Bipolar disorder (BD) is a chronic and severe mental disorder affecting more than 1% of the global population. BD causes considerable disability, whose pathophysiology is still poorly understood. Studies suggest that BD individuals present a chronic inflammation. However, whether this chronic inflammation is associated with pathophysiological mechanisms in the central nervous system (CNS) is less clear.

This work, supported by the Swiss National Science Foundation (No. 184713), hypothesizes alterations in glial cells in the CNS of BD patients. To evaluate proteomic and transcriptomic alterations in microglia and astrocytes in BD, proteomics, single-nucleus RNA sequencing (snRNAseq), spatial transcriptomics, and bulk RNA sequencing were employed.

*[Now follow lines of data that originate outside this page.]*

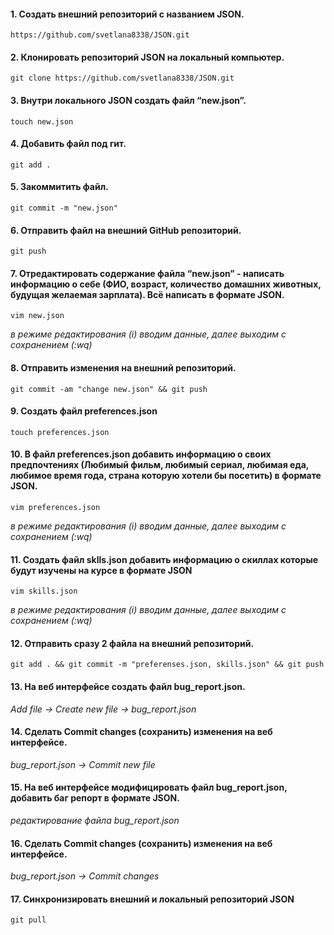 #### 1. Создать внешний репозиторий c названием JSON.
```
https://github.com/svetlana8338/JSON.git
```

#### 2. Клонировать репозиторий JSON на локальный компьютер.
```
git clone https://github.com/svetlana8338/JSON.git
```

#### 3. Внутри локального JSON создать файл “new.json”.
```
touch new.json
```

#### 4. Добавить файл под гит.
```
git add .
```

#### 5. Закоммитить файл.
```
git commit -m "new.json"
```

#### 6. Отправить файл на внешний GitHub репозиторий.
```
git push
```

#### 7. Отредактировать содержание файла “new.json” - написать информацию о себе (ФИО, возраст, количество домашних животных, будущая желаемая зарплата). Всё написать в формате JSON.
```
vim new.json
```
*в режиме редактирования (i) вводим данные, далее выходим с сохранением (:wq)*

#### 8. Отправить изменения на внешний репозиторий.
```
git commit -am "change new.json" && git push
```

#### 9. Создать файл preferences.json
```
touch preferences.json
```

#### 10. В файл preferences.json добавить информацию о своих предпочтениях (Любимый фильм, любимый сериал, любимая еда, любимое время года, страна которую хотели бы посетить) в формате JSON.
```
vim preferences.json
```
*в режиме редактирования (i) вводим данные, далее выходим с сохранением (:wq)*
 
#### 11. Создать файл sklls.json добавить информацию о скиллах которые будут изучены на курсе в формате JSON
```
vim skills.json
```
*в режиме редактирования (i) вводим данные, далее выходим с сохранением (:wq)*

#### 12. Отправить сразу 2 файла на внешний репозиторий.
```
git add . && git commit -m "preferenses.json, skills.json" && git push
```

#### 13. На веб интерфейсе создать файл bug_report.json.
*Add file -> Create new file -> bug_report.json*

#### 14. Сделать Commit changes (сохранить) изменения на веб интерфейсе.
*bug_report.json -> Commit new file*

#### 15. На веб интерфейсе модифицировать файл bug_report.json, добавить баг репорт в формате JSON.
*редактирование файла bug_report.json*

#### 16. Сделать Commit changes (сохранить) изменения на веб интерфейсе.
*bug_report.json -> Commit changes*

#### 17. Синхронизировать внешний и локальный репозиторий JSON
```
git pull
```
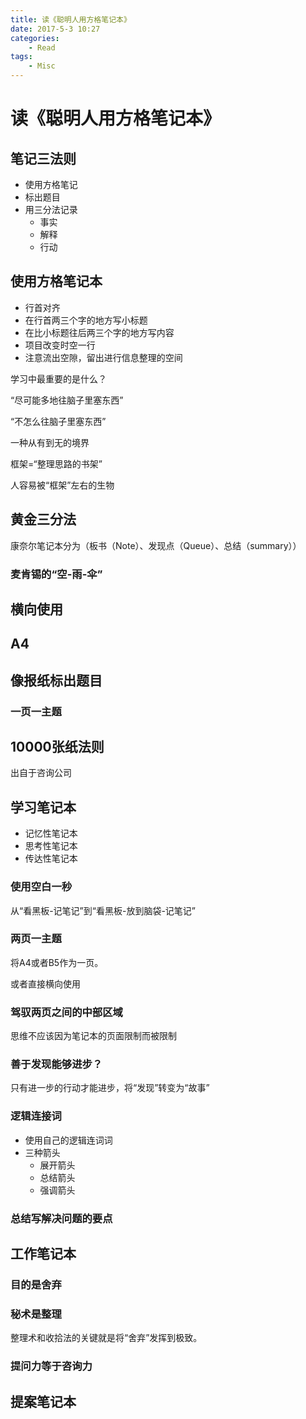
 ```yaml
---
title: 读《聪明人用方格笔记本》
date: 2017-5-3 10:27
categories:
	- Read
tags:
	- Misc
---
```

# 读《聪明人用方格笔记本》

## 笔记三法则



* 使用方格笔记
* 标出题目
* 用三分法记录
  * 事实
  * 解释
  * 行动

## 使用方格笔记本

* 行首对齐
* 在行首两三个字的地方写小标题
* 在比小标题往后两三个字的地方写内容
* 项目改变时空一行
* 注意流出空隙，留出进行信息整理的空间

学习中最重要的是什么？

“尽可能多地往脑子里塞东西”

“不怎么往脑子里塞东西”

一种从有到无的境界

框架=“整理思路的书架”

人容易被“框架”左右的生物



## 黄金三分法



康奈尔笔记本分为（板书（Note）、发现点（Queue）、总结（summary））

### 麦肯锡的“空-雨-伞”





## 横向使用



## A4

## 像报纸标出题目

### 一页一主题



## 10000张纸法则

出自于咨询公司



## 学习笔记本

* 记忆性笔记本
* 思考性笔记本
* 传达性笔记本

### 使用空白一秒

从“看黑板-记笔记”到“看黑板-放到脑袋-记笔记”

### 两页一主题

将A4或者B5作为一页。

或者直接横向使用

### 驾驭两页之间的中部区域

思维不应该因为笔记本的页面限制而被限制

### 善于发现能够进步？

只有进一步的行动才能进步，将“发现”转变为“故事”

### 逻辑连接词

* 使用自己的逻辑连词词
* 三种箭头
  * 展开箭头
  * 总结箭头
  * 强调箭头

### 总结写解决问题的要点



## 工作笔记本

### 目的是舍弃



### 秘术是整理

整理术和收拾法的关键就是将“舍弃”发挥到极致。

### 提问力等于咨询力





## 提案笔记本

Proteins were extracted from the anterior cingulate cortex (aCC) of postmortem human tissue samples and quantified with nanoLC-MS/MS. The identification of co-expressed proteins revealed the presence of two significantly differentially co-expressed modules. Nuclei from BD and control subjects were isolated from the aCC of the same human tissue samples. Cell sorting was employed to enrich the samples for microglia and astrocytes, which were then processed with the 10X Genomics Chromium Controller and sequenced. Differential gene expression (DGE) was performed separately in microglia and astrocytes. Additionally, spatial transcriptomics was conducted on formalin-fixed paraffin-embedded sections from the same subjects. The sequencing procedure was performed on areas surrounding GFAP and IBA1 staining to obtain transcripts from astrocytic, microglial, and spatially adjacent cells in both grey and white matter. Finally, bulk RNA sequencing was conducted on a panel of glial genes in both grey and white matter. Some of the results were further confirmed with immunohistology (IH).

Alterations in glial cells was identified in microglia, proinflammatory and phagocytosis-related pathways were found to be downregulated, as evidenced by both snRNAseq and bulk RNAseq results. This was further corroborated by a reduced amount of IBA1 in the grey matter of BD subjects with IH, suggesting downregulated immune response in BD. It is noteworthy that almost all of the 30 genes associated with GWAS loci were expressed in astrocytes and microglia. Of particular interest are NCAN and ADCY2, which were significantly upregulated in astrocytes of BD subjects, as also confirmed by IH. Our findings indicate that GWAS genes map onto glial cells and are implicated in the impaired energetic metabolism of astrocytes. Therefore, they may play a role in the pathophysiology of BD and may serve as biomarkers, in addition to representing potential targets for inflammation-related therapeutic approaches.